When Charles E. Johnson graduated from high school in 1965 he wasn’t particularly drawn to the Satellite models that Plymouth was offering that year. His interest was piqued a few years later.

However, 25,201 other motorists were interested enough to buy new Satellites, with only 1,860 being convertibles. The 23,341 hardtops were far more popular. Each 3,220-pound hardtop Satellite rode on a 116-inch wheelbase and had a base price of $2,649.

One of those hardtop Satellites left the factory with a 318-cubic-inch V-8 engine and 42 years later ended up in Rougemont, N.C.

That’s where Mr. Johnson first saw the car. He had gone on a car shopping trip to see a Chevrolet Chevelle in Wilson, N.C. and when that car didn’t work out he stopped on his way home to Upper Marlboro to check out the Plymouth.

Mr. Johnson discovered that the owner had started to make a race car out of the Plymouth.
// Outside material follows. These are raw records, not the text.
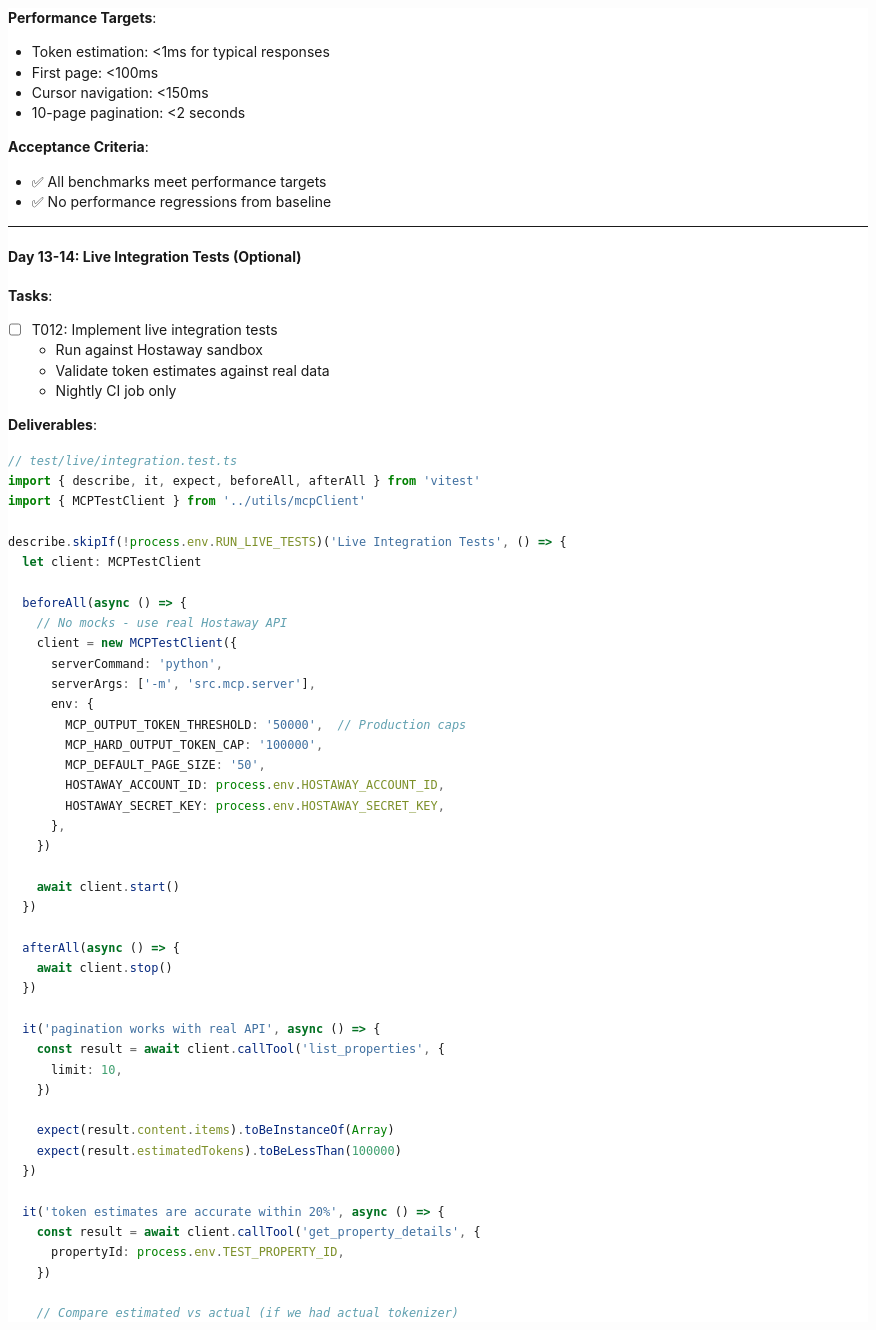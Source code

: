 **Performance Targets**:
- Token estimation: <1ms for typical responses
- First page: <100ms
- Cursor navigation: <150ms
- 10-page pagination: <2 seconds

**Acceptance Criteria**:
- ✅ All benchmarks meet performance targets
- ✅ No performance regressions from baseline

---

#### Day 13-14: Live Integration Tests (Optional)

**Tasks**:
- [ ] T012: Implement live integration tests
  - Run against Hostaway sandbox
  - Validate token estimates against real data
  - Nightly CI job only

**Deliverables**:
```typescript
// test/live/integration.test.ts
import { describe, it, expect, beforeAll, afterAll } from 'vitest'
import { MCPTestClient } from '../utils/mcpClient'

describe.skipIf(!process.env.RUN_LIVE_TESTS)('Live Integration Tests', () => {
  let client: MCPTestClient

  beforeAll(async () => {
    // No mocks - use real Hostaway API
    client = new MCPTestClient({
      serverCommand: 'python',
      serverArgs: ['-m', 'src.mcp.server'],
      env: {
        MCP_OUTPUT_TOKEN_THRESHOLD: '50000',  // Production caps
        MCP_HARD_OUTPUT_TOKEN_CAP: '100000',
        MCP_DEFAULT_PAGE_SIZE: '50',
        HOSTAWAY_ACCOUNT_ID: process.env.HOSTAWAY_ACCOUNT_ID,
        HOSTAWAY_SECRET_KEY: process.env.HOSTAWAY_SECRET_KEY,
      },
    })

    await client.start()
  })

  afterAll(async () => {
    await client.stop()
  })

  it('pagination works with real API', async () => {
    const result = await client.callTool('list_properties', {
      limit: 10,
    })

    expect(result.content.items).toBeInstanceOf(Array)
    expect(result.estimatedTokens).toBeLessThan(100000)
  })

  it('token estimates are accurate within 20%', async () => {
    const result = await client.callTool('get_property_details', {
      propertyId: process.env.TEST_PROPERTY_ID,
    })

    // Compare estimated vs actual (if we had actual tokenizer)
```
Then, part way to his goal, he changed his mind and decided to turn the Plymouth into a powerful street car.

The original 318-cubic-inch V-8 had been discarded and replaced with a 440-cubic-inch V-8 that wasn’t even available in 1965. The monstrous engine was capped by a single four-barrel carburetor. Mr. Johnson learned the automatic transmission had been rebuilt, as were the front seat cushions before they were reupholstered.

Negotiations continued for a month. “I went back in February,” Mr. Johnson says. He decided to save the Plymouth from a life at the race track. “You can light up the tires but that’s not for me,” Mr. Johnson says. “I wanted a cruiser.”
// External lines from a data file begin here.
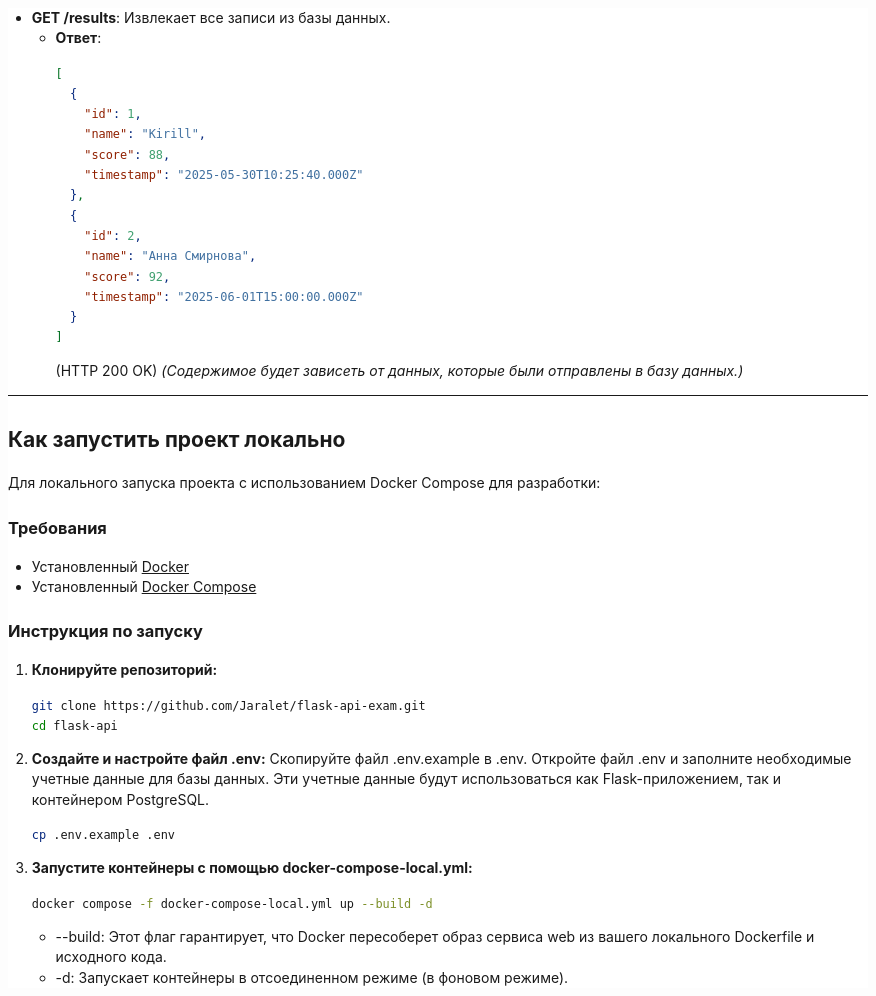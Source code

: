 - **GET /results**: Извлекает все записи из базы данных.
  - **Ответ**:
    ```json
    [
      {
        "id": 1,
        "name": "Kirill",
        "score": 88,
        "timestamp": "2025-05-30T10:25:40.000Z"
      },
      {
        "id": 2,
        "name": "Анна Смирнова",
        "score": 92,
        "timestamp": "2025-06-01T15:00:00.000Z"
      }
    ]
    ```
    (HTTP 200 OK)
    *(Содержимое будет зависеть от данных, которые были отправлены в базу данных.)*

---

## Как запустить проект локально

Для локального запуска проекта с использованием Docker Compose для разработки:

### Требования

- Установленный [Docker](https://docs.docker.com/engine/install/ubuntu/)
- Установленный [Docker Compose](https://docs.docker.com/compose/install/)

### Инструкция по запуску

1. **Клонируйте репозиторий:**
   ```bash
   git clone https://github.com/Jaralet/flask-api-exam.git
   cd flask-api
   ```

2. **Создайте и настройте файл .env:**
   Скопируйте файл .env.example в .env. Откройте файл .env и заполните необходимые учетные данные для базы данных. Эти учетные данные будут использоваться как Flask-приложением, так и контейнером PostgreSQL.
   ```bash
   cp .env.example .env
   ```

3. **Запустите контейнеры с помощью docker-compose-local.yml:**
   ```bash
   docker compose -f docker-compose-local.yml up --build -d
   ```
   - --build: Этот флаг гарантирует, что Docker пересоберет образ сервиса web из вашего локального Dockerfile и исходного кода.
   - -d: Запускает контейнеры в отсоединенном режиме (в фоновом режиме).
Nowhere on the car was the word Plymouth. By the time Mr. Johnson got the car the only identifying labels on the it read Satellite; the Plymouth lettering had been removed.

Soon after acquiring the car, Mr. Johnson was stopped at a traffic light with the throaty engine sending rumbling sounds out the exhaust pipes when another motorist stopped beside him, lowered his window and said, “That’s music to my ears. I just want to listen to it for a minute.”

That’s exactly the same sentiment Mr. Johnson has about his car. “I don’t try to go on any long trips,” he says. He guesses the big engine would deliver highway mileage of about 8 mpg.

Inside the Plymouth is a console on the floor between the front bucket seats. Peering through the two-spoke steering wheel, the 120 mph speedometer is clearly visible.

“It will do that,” Mr. Johnson says. The interior of the Satellite is covered in red and black vinyl with a red headliner overhead and a black carpet underfoot.

The only surprise Mr. Johnson has experienced since buying the car occurred soon after he took possession.

He was unaware, he explains, that the new antique car had been wired for drag races and was calmly driving to an antique car show when the coil exploded creating cause for alarm.

The Plymouth Satellite has only two headlights with rectangular parking lights mounted in the bumper directly below the headlights. On either flank of the red car are seven chrome-plated faux louvers. Right around the rear corners are the two backup lights, one on either side of the license plate.

When taking his Plymouth out for some exercise, Mr. Johnson notes the absence of a right side mirror. “There were no outside mirrors when I got it,” he says. The power steering is useful when turning the 15-inch wide tires.

“It burns a lot of gas,” Mr. Johnson says, “but you go in style. I got it to have fun.”